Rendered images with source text
# # # #

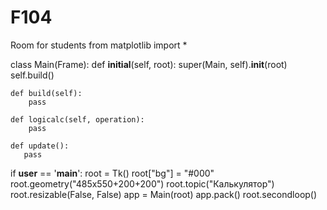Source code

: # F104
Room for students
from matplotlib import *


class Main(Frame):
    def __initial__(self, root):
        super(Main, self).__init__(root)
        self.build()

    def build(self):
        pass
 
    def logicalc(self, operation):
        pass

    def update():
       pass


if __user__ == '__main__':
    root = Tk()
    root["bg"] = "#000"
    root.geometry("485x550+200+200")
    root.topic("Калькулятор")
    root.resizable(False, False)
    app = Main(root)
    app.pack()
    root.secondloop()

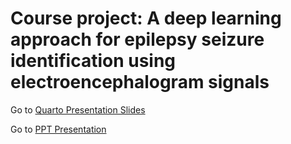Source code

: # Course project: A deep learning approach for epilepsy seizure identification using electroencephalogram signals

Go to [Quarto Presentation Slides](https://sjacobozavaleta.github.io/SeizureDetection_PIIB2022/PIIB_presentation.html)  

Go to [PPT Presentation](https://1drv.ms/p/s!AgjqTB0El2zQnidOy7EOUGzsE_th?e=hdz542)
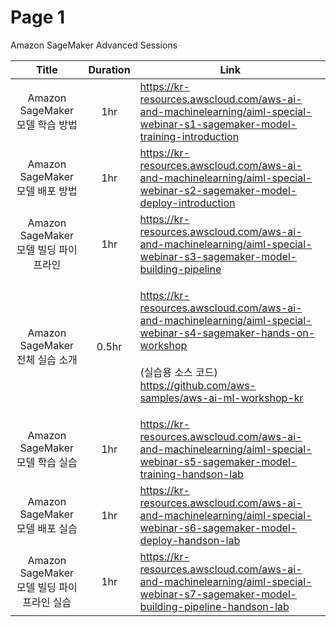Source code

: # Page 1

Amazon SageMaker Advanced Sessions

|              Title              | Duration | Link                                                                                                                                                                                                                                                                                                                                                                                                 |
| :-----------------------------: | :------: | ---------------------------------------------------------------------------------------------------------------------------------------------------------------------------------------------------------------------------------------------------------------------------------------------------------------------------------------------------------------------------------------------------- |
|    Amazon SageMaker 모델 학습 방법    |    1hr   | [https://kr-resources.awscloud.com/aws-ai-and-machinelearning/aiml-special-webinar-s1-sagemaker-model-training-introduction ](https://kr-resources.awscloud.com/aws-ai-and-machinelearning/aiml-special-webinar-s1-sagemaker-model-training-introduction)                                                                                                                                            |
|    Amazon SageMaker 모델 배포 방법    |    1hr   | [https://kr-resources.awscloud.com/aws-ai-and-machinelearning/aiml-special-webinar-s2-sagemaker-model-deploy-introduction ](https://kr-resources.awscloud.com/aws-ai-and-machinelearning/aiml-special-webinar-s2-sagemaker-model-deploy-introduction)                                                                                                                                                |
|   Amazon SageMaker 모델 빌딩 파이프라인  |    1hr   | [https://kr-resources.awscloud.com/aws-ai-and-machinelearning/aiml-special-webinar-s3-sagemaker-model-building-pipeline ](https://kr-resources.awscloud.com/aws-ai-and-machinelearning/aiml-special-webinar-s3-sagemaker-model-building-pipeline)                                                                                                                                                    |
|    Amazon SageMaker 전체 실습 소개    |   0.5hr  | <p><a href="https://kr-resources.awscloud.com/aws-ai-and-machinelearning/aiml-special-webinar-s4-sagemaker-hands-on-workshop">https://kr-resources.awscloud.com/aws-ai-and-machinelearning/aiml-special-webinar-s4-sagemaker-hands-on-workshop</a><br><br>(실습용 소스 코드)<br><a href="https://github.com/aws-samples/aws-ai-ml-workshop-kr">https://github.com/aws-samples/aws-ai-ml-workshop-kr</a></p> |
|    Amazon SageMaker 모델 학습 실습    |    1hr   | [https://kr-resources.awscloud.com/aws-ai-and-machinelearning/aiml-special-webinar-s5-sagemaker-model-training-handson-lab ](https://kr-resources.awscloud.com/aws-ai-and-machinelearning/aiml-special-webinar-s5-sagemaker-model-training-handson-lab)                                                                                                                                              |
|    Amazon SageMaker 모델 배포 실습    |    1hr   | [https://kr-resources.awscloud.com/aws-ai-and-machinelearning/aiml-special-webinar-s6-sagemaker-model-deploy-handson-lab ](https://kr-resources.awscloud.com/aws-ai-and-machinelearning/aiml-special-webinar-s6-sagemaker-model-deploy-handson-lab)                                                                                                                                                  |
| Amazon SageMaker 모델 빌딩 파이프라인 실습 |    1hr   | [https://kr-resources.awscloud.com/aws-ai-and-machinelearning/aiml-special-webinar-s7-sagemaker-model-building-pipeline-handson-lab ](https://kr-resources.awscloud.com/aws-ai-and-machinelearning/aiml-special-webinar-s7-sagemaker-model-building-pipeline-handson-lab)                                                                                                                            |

# # # #

→ **TASK INSTRUCTIONS**: Look above for the line with "Go to [Quarto" and the line with "Duration | Link", then copy exactly the lines from the first through the second, both kept, with no pictures.

→ **SOLUTION BELOW**:
Go to [Quarto Presentation Slides](https://sjacobozavaleta.github.io/SeizureDetection_PIIB2022/PIIB_presentation.html)  

Go to [PPT Presentation](https://1drv.ms/p/s!AgjqTB0El2zQnidOy7EOUGzsE_th?e=hdz542)
Source code

: # Page 1

Amazon SageMaker Advanced Sessions

|              Title              | Duration | Link                                                                                                                                                                                                                                                                                                                                                                                                 |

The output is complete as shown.